* _Problem description_:
What is needed here is an exact repetition of the records below, beginning at the line that has "Если вы путешествовали" and stopping after the line that has "Если у вас не было".

(The input Opens)

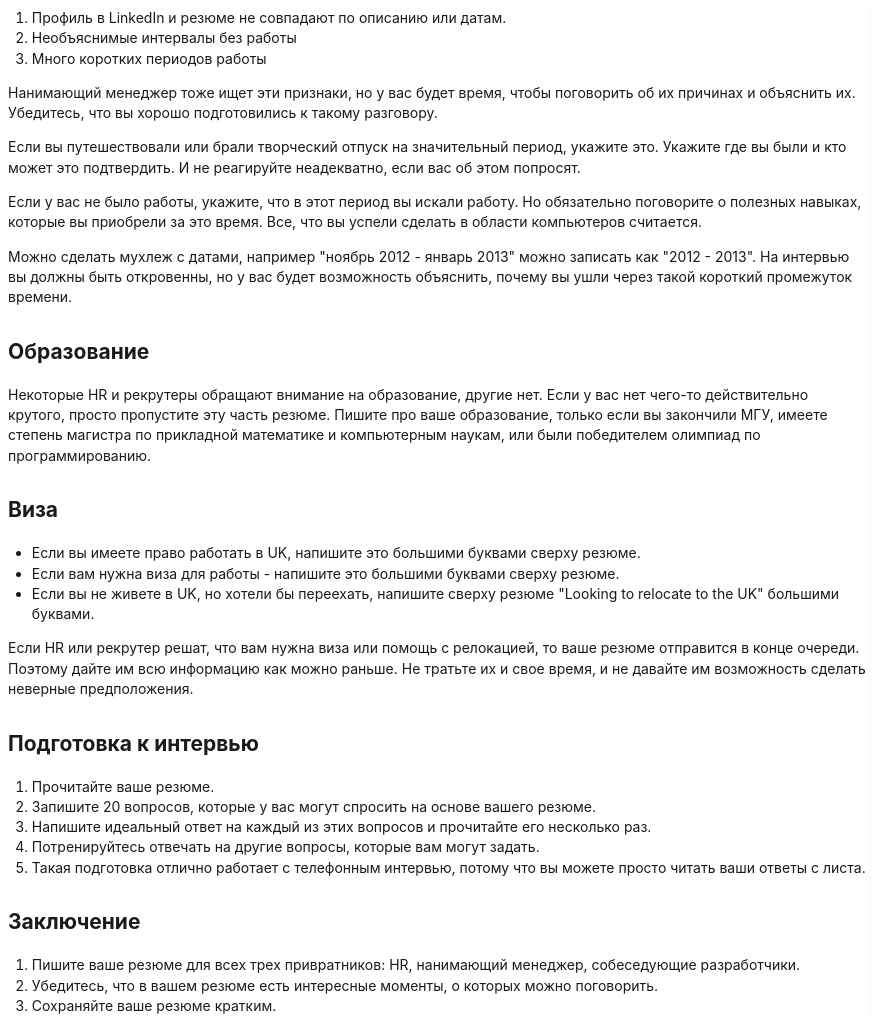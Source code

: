 1. Профиль в LinkedIn и резюме не совпадают по описанию или датам.
2. Необъяснимые интервалы без работы
3. Много коротких периодов работы

Нанимающий менеджер тоже ищет эти признаки, но у вас будет время, чтобы поговорить об их причинах и объяснить их.
Убедитесь, что вы хорошо подготовились к такому разговору.

Если вы путешествовали или брали творческий отпуск на значительный период, укажите это.
Укажите где вы были и кто может это подтвердить.
И не реагируйте неадекватно, если вас об этом попросят.

Если у вас не было работы, укажите, что в этот период вы искали работу.
Но обязательно поговорите о полезных навыках, которые вы приобрели за это время.
Все, что вы успели сделать в области компьютеров считается.

Можно сделать мухлеж с датами, например "ноябрь 2012 - январь 2013" можно записать как "2012 - 2013".
На интервью вы должны быть откровенны, но у вас будет возможность объяснить, почему вы ушли через такой короткий промежуток времени.

## Образование

Некоторые HR и рекрутеры обращают внимание на образование, другие нет.
Если у вас нет чего-то действительно крутого, просто пропустите эту часть резюме.
Пишите про ваше образование, только если вы закончили МГУ, имеете степень магистра по прикладной математике и компьютерным наукам, или были победителем олимпиад по программированию.

## Виза

- Если вы имеете право работать в UK, напишите это большими буквами сверху резюме.
- Если вам нужна виза для работы - напишите это большими буквами сверху резюме.
- Если вы не живете в UK, но хотели бы переехать, напишите сверху резюме "Looking to relocate to the UK" большими буквами.

Если HR или рекрутер решат, что вам нужна виза или помощь с релокацией, то ваше резюме отправится в конце очереди.
Поэтому дайте им всю информацию как можно раньше.
Не тратьте их и свое время, и не давайте им возможность сделать неверные предположения.

## Подготовка к интервью

1. Прочитайте ваше резюме.
2. Запишите 20 вопросов, которые у вас могут спросить на основе вашего резюме.
3. Напишите идеальный ответ на каждый из этих вопросов и прочитайте его несколько раз.
4. Потренируйтесь отвечать на другие вопросы, которые вам могут задать.
5. Такая подготовка отлично работает с телефонным интервью, потому что вы можете просто читать ваши ответы с листа.

## Заключение

1. Пишите ваше резюме для всех трех привратников: HR, нанимающий менеджер, собеседующие разработчики.
2. Убедитесь, что в вашем резюме есть интересные моменты, о которых можно поговорить.
3. Сохраняйте ваше резюме кратким.
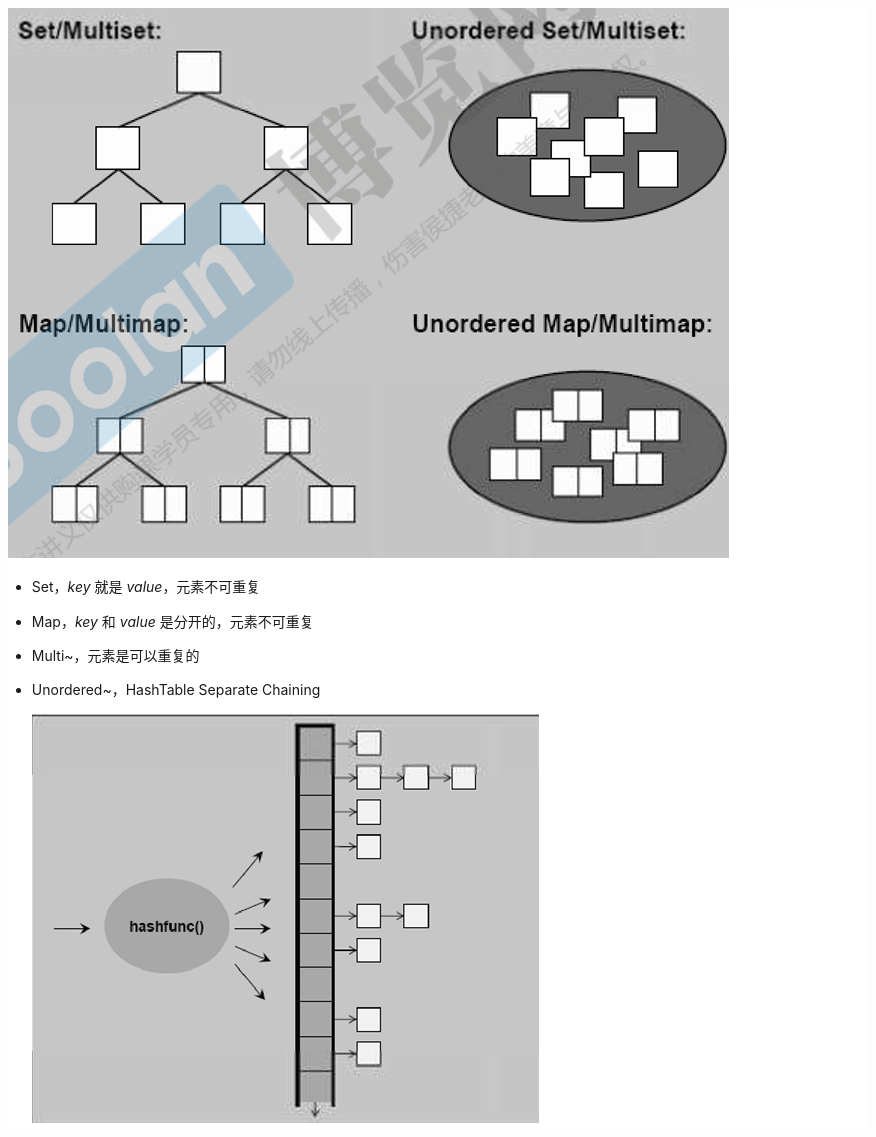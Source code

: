   ![img](assets/image-20230818102918679.png)

  - Set，*key* 就是 *value*，元素不可重复

  - Map，*key* 和 *value* 是分开的，元素不可重复

  - Multi~，元素是可以重复的

  - Unordered~，HashTable Separate Chaining

    ![image-20230818103522538](assets/image-20230818103522538.png)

(The input Closes)

* _Solution to the problem_:
Если вы путешествовали или брали творческий отпуск на значительный период, укажите это.
Укажите где вы были и кто может это подтвердить.
И не реагируйте неадекватно, если вас об этом попросят.

Если у вас не было работы, укажите, что в этот период вы искали работу.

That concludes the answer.